## PROBLEM STATEMENT
Every line below that holds the string "cdot" should be copied out.
** INFORMATION GIVEN follows **
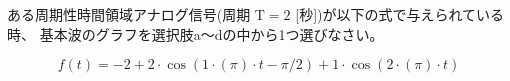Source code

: ある周期性時間領域アナログ信号(周期 $\textrm{T} = 2$ [秒])が以下の式で与えられている時、
基本波のグラフを選択肢a〜dの中から1つ選びなさい。

\[
f(t) = 
-2
+ 2 \cdot \cos( 1 \cdot ( \pi ) \cdot t - \pi/2)
+ 1 \cdot \cos( 2 \cdot ( \pi ) \cdot t )
\]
** End of INFORMATION GIVEN **
## EXERCISE OUTPUT
+ 2 \cdot \cos( 1 \cdot ( \pi ) \cdot t - \pi/2)
+ 1 \cdot \cos( 2 \cdot ( \pi ) \cdot t )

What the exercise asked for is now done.